● Work request: Look for the line containing "Não quero que" in the listing below; from there, output every line exactly, the last one included.

● Records shown:
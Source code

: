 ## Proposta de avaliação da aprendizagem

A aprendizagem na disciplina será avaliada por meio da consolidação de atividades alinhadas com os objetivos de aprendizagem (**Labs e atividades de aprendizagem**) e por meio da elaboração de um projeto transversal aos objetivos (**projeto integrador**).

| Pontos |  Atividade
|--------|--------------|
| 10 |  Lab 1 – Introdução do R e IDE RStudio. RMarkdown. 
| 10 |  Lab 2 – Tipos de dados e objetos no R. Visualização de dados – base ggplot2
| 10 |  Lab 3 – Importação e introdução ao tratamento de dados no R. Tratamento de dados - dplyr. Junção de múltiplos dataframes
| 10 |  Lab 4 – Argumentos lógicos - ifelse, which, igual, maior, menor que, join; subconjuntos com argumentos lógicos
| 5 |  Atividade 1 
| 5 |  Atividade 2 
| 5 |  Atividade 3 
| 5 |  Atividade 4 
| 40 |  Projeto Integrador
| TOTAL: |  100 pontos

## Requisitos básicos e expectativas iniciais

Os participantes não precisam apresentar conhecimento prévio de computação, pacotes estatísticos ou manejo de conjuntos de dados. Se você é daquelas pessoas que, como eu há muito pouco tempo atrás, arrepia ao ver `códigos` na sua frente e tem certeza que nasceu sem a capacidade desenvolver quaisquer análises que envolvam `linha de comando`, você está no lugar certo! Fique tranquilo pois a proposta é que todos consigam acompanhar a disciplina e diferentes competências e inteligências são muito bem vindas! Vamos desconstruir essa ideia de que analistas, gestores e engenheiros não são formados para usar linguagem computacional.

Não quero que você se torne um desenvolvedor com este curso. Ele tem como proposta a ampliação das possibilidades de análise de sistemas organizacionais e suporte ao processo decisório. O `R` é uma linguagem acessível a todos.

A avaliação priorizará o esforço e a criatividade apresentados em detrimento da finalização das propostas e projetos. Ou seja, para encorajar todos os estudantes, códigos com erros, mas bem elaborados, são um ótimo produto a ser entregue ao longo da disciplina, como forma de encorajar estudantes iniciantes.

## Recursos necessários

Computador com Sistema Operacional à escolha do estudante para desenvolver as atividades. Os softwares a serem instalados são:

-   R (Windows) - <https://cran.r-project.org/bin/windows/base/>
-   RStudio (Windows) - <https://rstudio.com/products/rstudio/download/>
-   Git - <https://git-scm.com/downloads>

● Your response:
Não quero que você se torne um desenvolvedor com este curso. Ele tem como proposta a ampliação das possibilidades de análise de sistemas organizacionais e suporte ao processo decisório. O `R` é uma linguagem acessível a todos.

A avaliação priorizará o esforço e a criatividade apresentados em detrimento da finalização das propostas e projetos. Ou seja, para encorajar todos os estudantes, códigos com erros, mas bem elaborados, são um ótimo produto a ser entregue ao longo da disciplina, como forma de encorajar estudantes iniciantes.

## Recursos necessários

Computador com Sistema Operacional à escolha do estudante para desenvolver as atividades. Os softwares a serem instalados são:

-   R (Windows) - <https://cran.r-project.org/bin/windows/base/>
-   RStudio (Windows) - <https://rstudio.com/products/rstudio/download/>
-   Git - <https://git-scm.com/downloads>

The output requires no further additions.